Founders and Abundance Profitability is Necessary but Not Sufficient

 In Benefit Venture Blog, Reflections, Stakeholder Capitalism

Founders and Abundance: The definition of “to found” is to ‘set up or establish on a firm basis or for enduring existence’. Abundance means ‘an amountfounders and abundance that is more than enough.’ An enduring existence depends on abundance. Founders of new businesses and nonprofits go through the process of determining the components necessary to achieve lasting and consistent yields of high quality. It’s also called a business model.

At the moment of inception, founders of the past were often fixated on how to achieve profitability, or maximizing income. While financial viability is vital, leading founders of today are more fixated on how to achieve abundance.

We all talk about “growing the organization”. Growing things need fertile ground. In the past, growth has meant the same as scaling. Increasing numbers of founders are showing the new way by recognizing that a sustainable organization is one that seeks growth in quality, but more than quantity. They do not ignore ‘externalities’, or consequences of business activity that impact the commonwealth, without affecting business operating costs. The focus on being both founders and abundance.

Creating Commonwealth

This new way of founders and abundance is in stark contrast to the behavior of companies manifesting antisocial corporate behavior, like improper marketing, downstream pollution from production waste, or tax avoidance. For instance, according to the Manta-Dell survey in 2014, 12% of small business owners are motivated by giving back to the community, creating commonwealth, as opposed to passing on costs to third-parties. I suspect that by now, that percentage has grown.
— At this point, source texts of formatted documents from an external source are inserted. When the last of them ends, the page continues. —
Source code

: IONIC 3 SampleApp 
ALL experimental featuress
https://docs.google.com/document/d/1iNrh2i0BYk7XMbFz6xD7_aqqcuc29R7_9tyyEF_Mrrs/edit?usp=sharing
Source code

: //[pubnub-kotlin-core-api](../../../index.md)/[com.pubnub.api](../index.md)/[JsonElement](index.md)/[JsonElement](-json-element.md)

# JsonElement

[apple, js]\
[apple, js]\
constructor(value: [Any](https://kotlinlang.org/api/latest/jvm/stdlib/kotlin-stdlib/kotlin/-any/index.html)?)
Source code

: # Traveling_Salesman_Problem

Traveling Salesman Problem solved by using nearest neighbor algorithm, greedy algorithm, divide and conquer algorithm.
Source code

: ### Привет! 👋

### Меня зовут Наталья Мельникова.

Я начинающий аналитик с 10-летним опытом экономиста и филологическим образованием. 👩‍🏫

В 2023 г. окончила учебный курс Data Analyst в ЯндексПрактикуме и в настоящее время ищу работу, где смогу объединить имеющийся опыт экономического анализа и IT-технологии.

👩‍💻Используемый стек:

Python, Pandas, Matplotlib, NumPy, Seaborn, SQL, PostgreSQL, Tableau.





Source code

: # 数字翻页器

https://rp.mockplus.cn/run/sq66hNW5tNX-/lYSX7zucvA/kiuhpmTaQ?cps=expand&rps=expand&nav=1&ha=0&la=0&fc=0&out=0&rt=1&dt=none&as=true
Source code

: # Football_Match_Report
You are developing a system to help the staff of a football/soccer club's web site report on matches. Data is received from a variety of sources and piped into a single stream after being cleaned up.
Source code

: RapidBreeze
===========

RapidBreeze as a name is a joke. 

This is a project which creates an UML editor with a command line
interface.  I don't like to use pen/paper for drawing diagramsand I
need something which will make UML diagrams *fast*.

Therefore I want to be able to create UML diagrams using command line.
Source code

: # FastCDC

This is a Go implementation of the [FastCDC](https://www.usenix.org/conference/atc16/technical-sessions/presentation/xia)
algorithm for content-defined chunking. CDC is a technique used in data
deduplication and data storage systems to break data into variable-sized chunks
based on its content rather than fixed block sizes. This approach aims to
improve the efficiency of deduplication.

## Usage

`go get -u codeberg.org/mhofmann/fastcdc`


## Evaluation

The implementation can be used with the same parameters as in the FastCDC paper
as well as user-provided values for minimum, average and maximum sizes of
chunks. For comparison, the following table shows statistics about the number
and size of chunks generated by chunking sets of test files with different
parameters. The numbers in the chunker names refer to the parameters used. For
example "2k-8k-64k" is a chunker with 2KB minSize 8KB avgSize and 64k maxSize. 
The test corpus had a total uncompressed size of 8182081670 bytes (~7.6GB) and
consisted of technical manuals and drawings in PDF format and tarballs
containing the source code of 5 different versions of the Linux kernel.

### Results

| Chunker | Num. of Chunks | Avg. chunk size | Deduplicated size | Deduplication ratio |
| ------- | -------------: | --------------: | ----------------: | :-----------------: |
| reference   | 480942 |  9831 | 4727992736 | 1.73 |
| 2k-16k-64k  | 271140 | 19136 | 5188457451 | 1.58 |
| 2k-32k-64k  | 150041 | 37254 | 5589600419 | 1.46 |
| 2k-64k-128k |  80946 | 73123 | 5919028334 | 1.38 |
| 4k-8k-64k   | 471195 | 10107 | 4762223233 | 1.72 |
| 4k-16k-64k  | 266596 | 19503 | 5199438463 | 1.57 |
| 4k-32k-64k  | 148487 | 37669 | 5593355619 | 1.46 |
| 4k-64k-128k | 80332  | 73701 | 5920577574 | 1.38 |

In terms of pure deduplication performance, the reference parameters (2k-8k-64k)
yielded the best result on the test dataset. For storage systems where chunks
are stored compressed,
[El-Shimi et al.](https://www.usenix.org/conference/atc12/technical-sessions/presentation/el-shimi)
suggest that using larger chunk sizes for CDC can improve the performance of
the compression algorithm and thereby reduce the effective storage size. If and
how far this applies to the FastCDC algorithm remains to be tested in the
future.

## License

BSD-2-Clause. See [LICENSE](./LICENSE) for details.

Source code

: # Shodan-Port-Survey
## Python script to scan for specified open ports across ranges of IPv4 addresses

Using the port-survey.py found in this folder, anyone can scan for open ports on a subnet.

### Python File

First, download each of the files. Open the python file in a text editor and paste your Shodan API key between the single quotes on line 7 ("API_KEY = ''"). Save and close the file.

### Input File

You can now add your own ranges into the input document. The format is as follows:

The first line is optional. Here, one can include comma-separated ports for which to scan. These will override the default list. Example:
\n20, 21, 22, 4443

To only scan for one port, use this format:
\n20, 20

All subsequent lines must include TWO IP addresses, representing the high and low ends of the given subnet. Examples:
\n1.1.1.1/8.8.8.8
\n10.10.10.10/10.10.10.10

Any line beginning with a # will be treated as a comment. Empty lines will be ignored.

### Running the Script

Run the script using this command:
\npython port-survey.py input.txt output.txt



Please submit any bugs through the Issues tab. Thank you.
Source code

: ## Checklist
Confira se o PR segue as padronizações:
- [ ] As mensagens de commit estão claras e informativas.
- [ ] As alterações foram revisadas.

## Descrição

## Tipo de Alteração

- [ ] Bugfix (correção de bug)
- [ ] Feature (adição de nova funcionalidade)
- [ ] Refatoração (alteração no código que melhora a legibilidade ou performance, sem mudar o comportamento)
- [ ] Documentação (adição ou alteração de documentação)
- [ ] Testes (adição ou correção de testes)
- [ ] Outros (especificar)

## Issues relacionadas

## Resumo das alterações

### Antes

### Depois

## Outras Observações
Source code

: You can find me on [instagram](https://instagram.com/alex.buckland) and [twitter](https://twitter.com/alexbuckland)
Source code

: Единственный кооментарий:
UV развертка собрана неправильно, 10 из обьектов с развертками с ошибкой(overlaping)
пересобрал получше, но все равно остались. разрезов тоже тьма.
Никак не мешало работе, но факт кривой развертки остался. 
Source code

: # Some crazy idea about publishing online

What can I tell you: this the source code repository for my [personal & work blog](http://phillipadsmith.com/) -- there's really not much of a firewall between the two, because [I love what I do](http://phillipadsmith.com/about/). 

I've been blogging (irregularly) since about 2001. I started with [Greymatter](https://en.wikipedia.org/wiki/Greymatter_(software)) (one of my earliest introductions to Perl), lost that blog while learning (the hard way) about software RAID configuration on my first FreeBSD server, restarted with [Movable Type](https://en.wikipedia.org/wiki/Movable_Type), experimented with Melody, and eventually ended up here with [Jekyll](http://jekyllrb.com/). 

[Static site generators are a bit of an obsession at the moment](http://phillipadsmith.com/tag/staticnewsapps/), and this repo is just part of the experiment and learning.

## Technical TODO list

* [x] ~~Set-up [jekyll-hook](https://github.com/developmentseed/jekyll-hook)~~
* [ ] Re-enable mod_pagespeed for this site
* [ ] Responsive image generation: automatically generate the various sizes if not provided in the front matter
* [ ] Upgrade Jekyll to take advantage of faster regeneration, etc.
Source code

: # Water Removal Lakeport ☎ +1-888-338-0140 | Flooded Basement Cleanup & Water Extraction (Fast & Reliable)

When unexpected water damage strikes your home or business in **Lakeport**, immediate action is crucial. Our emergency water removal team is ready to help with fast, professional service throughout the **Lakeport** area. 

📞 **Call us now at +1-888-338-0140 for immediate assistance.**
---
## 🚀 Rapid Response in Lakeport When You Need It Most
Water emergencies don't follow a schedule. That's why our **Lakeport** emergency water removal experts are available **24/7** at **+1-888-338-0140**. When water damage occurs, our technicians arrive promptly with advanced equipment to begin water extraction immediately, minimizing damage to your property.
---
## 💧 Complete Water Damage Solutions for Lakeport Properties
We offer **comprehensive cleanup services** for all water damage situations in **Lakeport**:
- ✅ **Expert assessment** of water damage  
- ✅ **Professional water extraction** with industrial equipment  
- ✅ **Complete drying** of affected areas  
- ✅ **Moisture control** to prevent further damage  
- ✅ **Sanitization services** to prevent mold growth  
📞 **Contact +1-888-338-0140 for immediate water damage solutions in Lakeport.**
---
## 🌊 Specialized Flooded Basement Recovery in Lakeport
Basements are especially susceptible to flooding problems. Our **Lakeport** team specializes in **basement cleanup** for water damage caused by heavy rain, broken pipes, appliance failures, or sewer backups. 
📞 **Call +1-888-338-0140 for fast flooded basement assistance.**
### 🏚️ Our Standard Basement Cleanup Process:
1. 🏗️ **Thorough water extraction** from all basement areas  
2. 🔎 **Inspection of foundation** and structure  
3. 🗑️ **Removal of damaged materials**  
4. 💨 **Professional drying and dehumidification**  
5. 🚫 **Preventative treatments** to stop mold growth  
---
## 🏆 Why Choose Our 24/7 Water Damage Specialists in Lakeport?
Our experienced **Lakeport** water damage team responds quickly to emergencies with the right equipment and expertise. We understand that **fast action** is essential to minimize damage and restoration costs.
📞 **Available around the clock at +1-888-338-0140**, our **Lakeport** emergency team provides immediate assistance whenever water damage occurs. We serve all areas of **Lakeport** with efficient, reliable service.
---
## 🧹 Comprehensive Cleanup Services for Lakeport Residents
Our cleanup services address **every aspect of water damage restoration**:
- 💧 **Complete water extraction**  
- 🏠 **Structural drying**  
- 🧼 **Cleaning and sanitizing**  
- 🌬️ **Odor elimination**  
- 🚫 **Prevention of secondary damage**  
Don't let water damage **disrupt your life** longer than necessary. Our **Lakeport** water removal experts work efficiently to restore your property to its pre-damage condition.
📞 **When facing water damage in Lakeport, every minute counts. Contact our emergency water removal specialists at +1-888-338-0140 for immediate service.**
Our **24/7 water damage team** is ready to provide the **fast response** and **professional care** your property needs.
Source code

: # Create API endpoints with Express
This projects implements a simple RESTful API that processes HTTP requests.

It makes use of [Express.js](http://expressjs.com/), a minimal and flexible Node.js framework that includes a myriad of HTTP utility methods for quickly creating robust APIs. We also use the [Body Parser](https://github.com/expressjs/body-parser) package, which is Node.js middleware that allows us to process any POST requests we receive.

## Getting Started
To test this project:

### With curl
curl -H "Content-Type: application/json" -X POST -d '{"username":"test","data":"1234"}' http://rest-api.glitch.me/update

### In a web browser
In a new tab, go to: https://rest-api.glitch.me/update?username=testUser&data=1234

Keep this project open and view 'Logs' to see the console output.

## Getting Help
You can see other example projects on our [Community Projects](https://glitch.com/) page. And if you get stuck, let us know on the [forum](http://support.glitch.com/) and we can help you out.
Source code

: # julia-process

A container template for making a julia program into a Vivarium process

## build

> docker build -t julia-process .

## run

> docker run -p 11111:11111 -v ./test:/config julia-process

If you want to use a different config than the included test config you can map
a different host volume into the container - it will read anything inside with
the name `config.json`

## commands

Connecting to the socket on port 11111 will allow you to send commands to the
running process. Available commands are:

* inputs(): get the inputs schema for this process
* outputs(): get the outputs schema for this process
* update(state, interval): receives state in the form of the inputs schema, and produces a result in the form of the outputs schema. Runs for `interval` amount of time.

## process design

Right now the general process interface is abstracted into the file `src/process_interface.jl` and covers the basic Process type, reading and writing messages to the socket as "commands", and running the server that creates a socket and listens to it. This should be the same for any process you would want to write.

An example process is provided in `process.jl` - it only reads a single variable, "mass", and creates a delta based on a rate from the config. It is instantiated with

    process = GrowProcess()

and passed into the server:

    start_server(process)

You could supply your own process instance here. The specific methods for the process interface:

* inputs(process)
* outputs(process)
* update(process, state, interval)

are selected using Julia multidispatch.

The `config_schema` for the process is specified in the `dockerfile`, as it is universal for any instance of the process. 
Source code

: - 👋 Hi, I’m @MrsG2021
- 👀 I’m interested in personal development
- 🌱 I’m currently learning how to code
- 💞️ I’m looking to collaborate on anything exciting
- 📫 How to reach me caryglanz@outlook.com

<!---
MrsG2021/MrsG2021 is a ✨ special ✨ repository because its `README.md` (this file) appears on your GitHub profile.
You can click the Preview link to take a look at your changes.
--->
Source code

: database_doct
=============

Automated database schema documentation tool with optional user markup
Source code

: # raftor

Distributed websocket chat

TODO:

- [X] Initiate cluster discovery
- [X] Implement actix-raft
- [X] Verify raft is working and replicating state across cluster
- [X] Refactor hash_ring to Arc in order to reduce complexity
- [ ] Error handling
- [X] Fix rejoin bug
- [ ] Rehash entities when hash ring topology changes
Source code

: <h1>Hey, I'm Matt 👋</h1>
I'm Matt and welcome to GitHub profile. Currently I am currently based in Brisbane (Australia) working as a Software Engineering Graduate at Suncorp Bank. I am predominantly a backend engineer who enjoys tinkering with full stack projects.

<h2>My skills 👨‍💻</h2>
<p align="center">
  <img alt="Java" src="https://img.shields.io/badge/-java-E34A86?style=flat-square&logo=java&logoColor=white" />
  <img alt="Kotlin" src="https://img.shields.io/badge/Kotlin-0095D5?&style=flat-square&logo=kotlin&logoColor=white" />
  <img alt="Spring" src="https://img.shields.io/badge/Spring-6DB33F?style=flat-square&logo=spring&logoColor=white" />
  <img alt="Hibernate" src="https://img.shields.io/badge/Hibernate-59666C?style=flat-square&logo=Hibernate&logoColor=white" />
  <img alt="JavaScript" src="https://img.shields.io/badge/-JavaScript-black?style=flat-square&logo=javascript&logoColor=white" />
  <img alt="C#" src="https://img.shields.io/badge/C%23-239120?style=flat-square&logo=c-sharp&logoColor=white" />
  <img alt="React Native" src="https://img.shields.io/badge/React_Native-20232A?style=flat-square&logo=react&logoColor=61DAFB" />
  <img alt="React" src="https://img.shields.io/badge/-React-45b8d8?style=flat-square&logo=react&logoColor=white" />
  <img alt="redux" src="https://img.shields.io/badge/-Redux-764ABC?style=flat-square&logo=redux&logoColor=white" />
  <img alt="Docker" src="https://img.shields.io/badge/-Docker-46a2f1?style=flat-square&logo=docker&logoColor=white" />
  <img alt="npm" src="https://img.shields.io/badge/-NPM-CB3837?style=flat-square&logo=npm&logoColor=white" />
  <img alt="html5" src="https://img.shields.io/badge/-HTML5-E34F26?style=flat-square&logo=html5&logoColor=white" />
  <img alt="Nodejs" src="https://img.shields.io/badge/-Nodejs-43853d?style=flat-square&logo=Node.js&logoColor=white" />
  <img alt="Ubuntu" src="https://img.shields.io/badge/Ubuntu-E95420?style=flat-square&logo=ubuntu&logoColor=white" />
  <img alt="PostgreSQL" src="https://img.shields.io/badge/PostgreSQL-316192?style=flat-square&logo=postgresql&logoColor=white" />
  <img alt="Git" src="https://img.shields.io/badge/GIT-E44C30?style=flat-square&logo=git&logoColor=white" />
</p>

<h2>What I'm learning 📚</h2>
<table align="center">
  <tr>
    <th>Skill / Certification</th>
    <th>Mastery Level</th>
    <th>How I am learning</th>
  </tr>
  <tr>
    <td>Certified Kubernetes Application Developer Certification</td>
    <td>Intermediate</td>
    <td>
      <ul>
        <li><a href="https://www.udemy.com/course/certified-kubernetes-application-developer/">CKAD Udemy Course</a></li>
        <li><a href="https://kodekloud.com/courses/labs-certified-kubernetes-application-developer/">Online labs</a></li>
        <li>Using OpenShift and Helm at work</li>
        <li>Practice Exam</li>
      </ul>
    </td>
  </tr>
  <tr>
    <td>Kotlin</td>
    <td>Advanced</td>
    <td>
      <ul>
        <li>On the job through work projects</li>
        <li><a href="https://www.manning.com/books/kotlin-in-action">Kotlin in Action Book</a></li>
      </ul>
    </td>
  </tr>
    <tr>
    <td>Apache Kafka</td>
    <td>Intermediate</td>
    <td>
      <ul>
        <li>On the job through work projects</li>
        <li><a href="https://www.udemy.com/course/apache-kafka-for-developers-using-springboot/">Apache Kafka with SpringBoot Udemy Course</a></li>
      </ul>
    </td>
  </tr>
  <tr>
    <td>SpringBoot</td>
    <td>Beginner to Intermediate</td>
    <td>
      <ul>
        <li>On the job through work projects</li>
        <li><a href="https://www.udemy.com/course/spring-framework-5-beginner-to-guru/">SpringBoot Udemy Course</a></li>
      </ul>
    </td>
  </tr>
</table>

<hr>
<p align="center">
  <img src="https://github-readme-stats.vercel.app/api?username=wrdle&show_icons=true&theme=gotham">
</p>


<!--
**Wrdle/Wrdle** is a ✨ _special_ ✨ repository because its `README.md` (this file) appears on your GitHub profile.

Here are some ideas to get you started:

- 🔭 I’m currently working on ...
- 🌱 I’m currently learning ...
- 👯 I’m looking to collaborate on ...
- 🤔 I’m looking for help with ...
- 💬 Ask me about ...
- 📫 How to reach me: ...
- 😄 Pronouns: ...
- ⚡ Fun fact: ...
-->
Negative contributions to society deplete the fertility of the business environment, and are manifestly unethical, even though legal (or in some cases like GSK’s or Wells Fargo’s, not even legal, it seems). Personal achievement is the biggest motivator for founders. Those founders who solve a problem about which they are passionate, even if the solution doesn’t result in wealth, are still thrilled by solving it.

Examples of Founders and Abundance

The concept of founders and abundance is in the hearts of many creators of new ventures. Guy Kawasaki says, “Great companies start because the founders want to change the world… not make a fast buck.” Here are five examples:

  • Coleen Costello co-founded Vital Vio (now renamed Vyv), that makes disinfectant lighting, a breakthrough in nonstop protection for bacteria-sensitive environments, after witnessing her grandmother contract an infection while in hospital.
  • Kimberly Bryant founded Black Girls Code to increase the number of women of color in the digital space by empowering girls of color ages 7 to 17 to become innovators in STEM fields, leaders in their communities, and builders of their own futures through exposure to computer science and technology.
  • Ben Rattray founded Change.org (a B Corporation) to enable people everywhere to start campaigns, mobilize supporters, and work with decision makers to drive solutions.
  • Jessica Mah founded inDinero to build a company that would stand for helping fellow entrepreneurs. Not only do they offer accounting software, they aim to completely change the way business owners think about their operations, by taking care of all back-office activities.
  • David Lindsay is the co-founder of Oncora Medical, a platform that analyzes big data from cancer treatment centers around the world to predict the most effective treatments for specific cancer cases, something unavailable when his mother was diagnosed with cancer.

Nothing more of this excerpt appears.